3. Keep your gas tank full

A gas tank that is close to empty runs the risk of freezing over in cold temperatures. During the winter, because of cold, shifting temperatures, it’s easy for condensation to form on the inside of your gas tank if it isn’t full. Since water is heavier than gasoline, that condensation will drip down to the bottom of your tank and could freeze your flow lines and block any gas trying to get to your engine. Keeping your tank full in the winter will ensure that condensation won’t freeze your fuel lines.
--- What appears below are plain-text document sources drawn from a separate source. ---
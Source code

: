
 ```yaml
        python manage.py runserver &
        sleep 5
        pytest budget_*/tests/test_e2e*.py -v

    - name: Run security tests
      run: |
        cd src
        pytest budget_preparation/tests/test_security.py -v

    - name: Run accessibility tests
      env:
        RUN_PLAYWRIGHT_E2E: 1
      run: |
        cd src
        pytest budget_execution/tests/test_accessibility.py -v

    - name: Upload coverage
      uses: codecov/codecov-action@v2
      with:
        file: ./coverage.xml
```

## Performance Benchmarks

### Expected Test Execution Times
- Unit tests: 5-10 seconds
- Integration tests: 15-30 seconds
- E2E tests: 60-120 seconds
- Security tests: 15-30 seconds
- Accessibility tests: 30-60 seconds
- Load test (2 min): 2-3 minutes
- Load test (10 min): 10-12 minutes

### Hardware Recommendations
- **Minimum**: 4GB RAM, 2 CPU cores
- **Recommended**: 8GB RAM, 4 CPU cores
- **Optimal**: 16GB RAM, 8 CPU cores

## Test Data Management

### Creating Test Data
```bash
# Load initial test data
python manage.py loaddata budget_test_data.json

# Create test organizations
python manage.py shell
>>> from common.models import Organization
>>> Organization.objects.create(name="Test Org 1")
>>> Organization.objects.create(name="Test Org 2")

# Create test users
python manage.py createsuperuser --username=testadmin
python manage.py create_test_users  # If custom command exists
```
4. Regularly wash and clean your car

You always want to have a shiny, clean car for appearance purposes, but in the winter months you car is more susceptible to corrosion for salt, and cleaning your car prevents that. When salt is put down on roads, it prevents ice from forming, but that same salt can get stuck on your car’s underbody and will damage your car’s finish, cause rust and affect the mechanics of your car. In order to prevent salt build up, wash your car every 10 days in the winter and throw on a fresh coat of wax.

5. Switch to winter windshield wipers and fluid

Winter wiper blades are much more equipped for snow and ice. Your regular wiper blades will struggle to ensure visibility. The last thing you want is to be stuck in a snow storm where you can’t see in front of you because your blades aren’t ready.

Your standard windshield wiper fluid has a high risk of freezing if temperatures get low. It’s important to switch to winter wiper fluid that is designed not to freeze so you can count on a clear windshield, no matter what the temperature is.

There are many ways to winterize your car, and they are all worth considering if you want to keep your car running at its highest capacity during colder months.

For more information contact Automotive Training Center.


For program disclosure information, please go to www.autotraining.edu/consumer-information.

One thought on “Five Ways to Winterize your Car

  1. Deanna R. Jones

    I’m starting to realize why my car sometimes have trouble starting during the winter, even though there isn’t anything wrong with the engine or the battery. I’ve been using the same oil in my car for years, so learning that I should use a thinner oil in the winter is a huge revelation for me. If the cold will thicken my oil and make it more difficult for it to circulate in my engine, then I’ll be much better off changing my oil to something that’s a lot thinner. Now I’ll have less trouble starting my car this winter as long as I take care of my car. Thanks for the tips!